Генетическая связь с философией предопределяет философскую напряжённость жанра антиутопии. У Платонова она реализовалась в восприимчивости идей Серебряного века - русской религиозной мысли, иррационализма. У Зиновьева наряду с рационалистической парадигмой обнаруживаются традиции не только русской философии рубежа Х1Х-ХХ вв. (в частности он использует идеи космизма, дорогие сердцу Платонова), но и европейского экзистенциализма.
Обратившись к антиутопии, Платонов и Зиновьев опирались на жанровую модель, находившуюся в разной степени разработанности. Достигнув в отечественной литературе расцвета в начале 1920-х, антиутопия в 1930-е гг. оказалась вытесненной на периферию литературного процесса и перешла на уровень жанрово-эстетической тенденции (пьесы В. Маяковского «Клоп» (1928), «Баня» (1929), М. Булгакова «Багровый остров» (1927) «Адам и Ева» (1931)). В 1960-1970-е гг. антиутопия переживала «второе рождение» в прозе А. и Б. Стругацких, Ю. Даниэля «Говорит Москва» (1961.), А. Синявского «Любимов» (1963), В. Аксёнова «Затоваренная бочкотара» (1968). Кроме отечественных антиутопистов в арсенале Зиновьева были романы О. Хаксли, Дж. Оруэлла, Р. Брэдбери, К. Воннегута. С. Лема и др. А. Платонов был одним из авторов, на которых ориентировался философ, взявшийся за литературное творчество.

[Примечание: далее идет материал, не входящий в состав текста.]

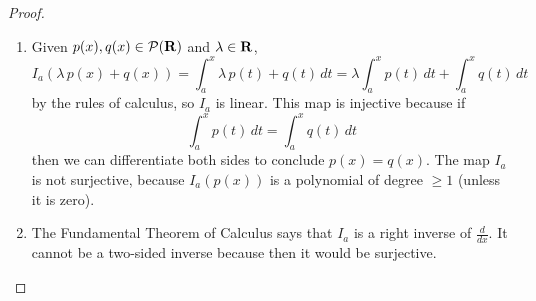 \documentclass[11pt]{amsart}
\begin{document}
\begin{enumerate}[(1)]
\begin{proof}
\begin{enumerate}
\item Given $p(x), q(x) \in \mathcal{P}(\mathbf{R})$ and $\lambda \in \mathbf{R}$,
\[
  I_a (\lambda \, p(x) + q(x)) = \int_a^x \lambda \, p(t) + q(t) \, dt = \lambda \int_a^x p(t) \, dt + \int_a^x q(t) \, dt
\]
by the rules of calculus, so $I_a$ is linear. This map is injective because if
\[
  \int_a^x p(t) \, dt = \int_a^x q(t) \, dt
\]
then we can differentiate both sides to conclude $p(x) = q(x)$.
The map $I_a$ is not surjective, because $I_a(p(x))$ is a polynomial of degree $\ge 1$ (unless it is zero).

\item The Fundamental Theorem of Calculus says that $I_a$ is a right inverse of $\frac{d}{dx}$. It cannot be a two-sided inverse because then it would be surjective. \qedhere

\end{enumerate}
\end{proof}

\end{enumerate}
\end{document}
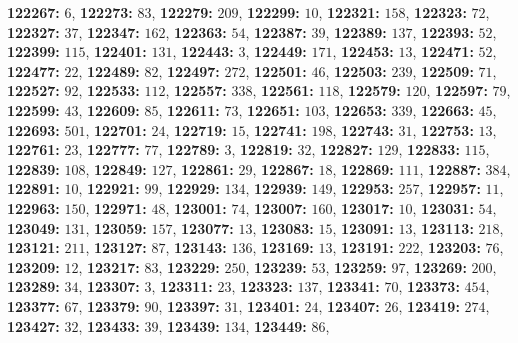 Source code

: \textsf{\bfseries 122267:} $6$, \textsf{\bfseries 122273:} $83$, \textsf{\bfseries 122279:} $209$, \textsf{\bfseries 122299:} $10$, \textsf{\bfseries 122321:} $158$, \textsf{\bfseries 122323:} $72$, \textsf{\bfseries 122327:} $37$, \textsf{\bfseries 122347:} $162$, \textsf{\bfseries 122363:} $54$, \textsf{\bfseries 122387:} $39$, \textsf{\bfseries 122389:} $137$, \textsf{\bfseries 122393:} $52$, \textsf{\bfseries 122399:} $115$, \textsf{\bfseries 122401:} $131$, \textsf{\bfseries 122443:} $3$, \textsf{\bfseries 122449:} $171$, \textsf{\bfseries 122453:} $13$, \textsf{\bfseries 122471:} $52$, \textsf{\bfseries 122477:} $22$, \textsf{\bfseries 122489:} $82$, \textsf{\bfseries 122497:} $272$, \textsf{\bfseries 122501:} $46$, \textsf{\bfseries 122503:} $239$, \textsf{\bfseries 122509:} $71$, \textsf{\bfseries 122527:} $92$, \textsf{\bfseries 122533:} $112$, \textsf{\bfseries 122557:} $338$, \textsf{\bfseries 122561:} $118$, \textsf{\bfseries 122579:} $120$, \textsf{\bfseries 122597:} $79$, \textsf{\bfseries 122599:} $43$, \textsf{\bfseries 122609:} $85$, \textsf{\bfseries 122611:} $73$, \textsf{\bfseries 122651:} $103$, \textsf{\bfseries 122653:} $339$, \textsf{\bfseries 122663:} $45$, \textsf{\bfseries 122693:} $501$, \textsf{\bfseries 122701:} $24$, \textsf{\bfseries 122719:} $15$, \textsf{\bfseries 122741:} $198$, \textsf{\bfseries 122743:} $31$, \textsf{\bfseries 122753:} $13$, \textsf{\bfseries 122761:} $23$, \textsf{\bfseries 122777:} $77$, \textsf{\bfseries 122789:} $3$, \textsf{\bfseries 122819:} $32$, \textsf{\bfseries 122827:} $129$, \textsf{\bfseries 122833:} $115$, \textsf{\bfseries 122839:} $108$, \textsf{\bfseries 122849:} $127$, \textsf{\bfseries 122861:} $29$, \textsf{\bfseries 122867:} $18$, \textsf{\bfseries 122869:} $111$, \textsf{\bfseries 122887:} $384$, \textsf{\bfseries 122891:} $10$, \textsf{\bfseries 122921:} $99$, \textsf{\bfseries 122929:} $134$, \textsf{\bfseries 122939:} $149$, \textsf{\bfseries 122953:} $257$, \textsf{\bfseries 122957:} $11$, \textsf{\bfseries 122963:} $150$, \textsf{\bfseries 122971:} $48$, \textsf{\bfseries 123001:} $74$, \textsf{\bfseries 123007:} $160$, \textsf{\bfseries 123017:} $10$, \textsf{\bfseries 123031:} $54$, \textsf{\bfseries 123049:} $131$, \textsf{\bfseries 123059:} $157$, \textsf{\bfseries 123077:} $13$, \textsf{\bfseries 123083:} $15$, \textsf{\bfseries 123091:} $13$, \textsf{\bfseries 123113:} $218$, \textsf{\bfseries 123121:} $211$, \textsf{\bfseries 123127:} $87$, \textsf{\bfseries 123143:} $136$, \textsf{\bfseries 123169:} $13$, \textsf{\bfseries 123191:} $222$, \textsf{\bfseries 123203:} $76$, \textsf{\bfseries 123209:} $12$, \textsf{\bfseries 123217:} $83$, \textsf{\bfseries 123229:} $250$, \textsf{\bfseries 123239:} $53$, \textsf{\bfseries 123259:} $97$, \textsf{\bfseries 123269:} $200$, \textsf{\bfseries 123289:} $34$, \textsf{\bfseries 123307:} $3$, \textsf{\bfseries 123311:} $23$, \textsf{\bfseries 123323:} $137$, \textsf{\bfseries 123341:} $70$, \textsf{\bfseries 123373:} $454$, \textsf{\bfseries 123377:} $67$, \textsf{\bfseries 123379:} $90$, \textsf{\bfseries 123397:} $31$, \textsf{\bfseries 123401:} $24$, \textsf{\bfseries 123407:} $26$, \textsf{\bfseries 123419:} $274$, \textsf{\bfseries 123427:} $32$, \textsf{\bfseries 123433:} $39$, \textsf{\bfseries 123439:} $134$, \textsf{\bfseries 123449:} $86$,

Названия книг Платонова «Котлован», «Чевенгур» и Зиновьева «Зияющие высоты» задают одну графическую (верх-низ) и метафизическую вертикаль, соответствующую жанровым законам. Противопоставление "идеального" и «реального» является концептуальной основой антиутопии. Зиновьев в результате антитетического сопоставления понятий, обозначающих глубину и высоту, создал оксюморон, точно отражающий несоответствие социального идеала и реальности. То же противоречие запечатлел и Платонов: герои «Котлована», вооружившись мечтой о строительстве Общего прекрасного Дома, всё глубже уходили в землю и не заметили сами, как создали единую братскую могилу. Название «Чевенгур» включает в свой состав тюркский корень «гур» - «яма», «могила» и по значению близко к слову "котлован". Очевидное семантическое сходство названий несёт оценочную нагрузку: Платонов и Зиновьев погружают читателей в мир трагикомических парадоксов и социального абсурда, где «верх» и «низ» - мечта и реальность - разведены на непреодолимую дистанцию.
Символом особого бытийного состояния мира в книгах является город, сконструированный по модели идеального государства, оказавшегося недостижимым. Чевенгур - реализация мечты героев. Ибанск - изобретение Шизофреника и Болтуна. Коммунизм в книге Платонова, он же «изм» в тексте Зиновьева, «объявлен» - искусственно назначен в качестве реальности. Отношение к данному факту у авторов различно. Для платоновских персонажей эксперимент по созданию «идеального города» был попыткой утвердить на земле мир абсолютной гармонии, сопоставимый лишь с утробой матери. Его гибель в финале означала крушение утопической мечты о возможности всеобщего единения в космическом теле. Истинное предназначение человека в жизни недостижимо: «сокровенность мира» и «активность героев» имеют разные векторы. Это придаёт мировосприятию Платонова трагическое звучание. Ибанск для героев Зиновьева - «шизофренический мир» (Болтун), уродливое воплощение изначально лживой идеи. Он стабилен и неудержимо агрессивен: подобно злокачественной опухоли, съедает всё космическое тело - под землей и над ней возникают Под-Ибанск и Над-Ибанск. Как видим, прогностический проект Зиновьева фаталистичен и катастрофичен.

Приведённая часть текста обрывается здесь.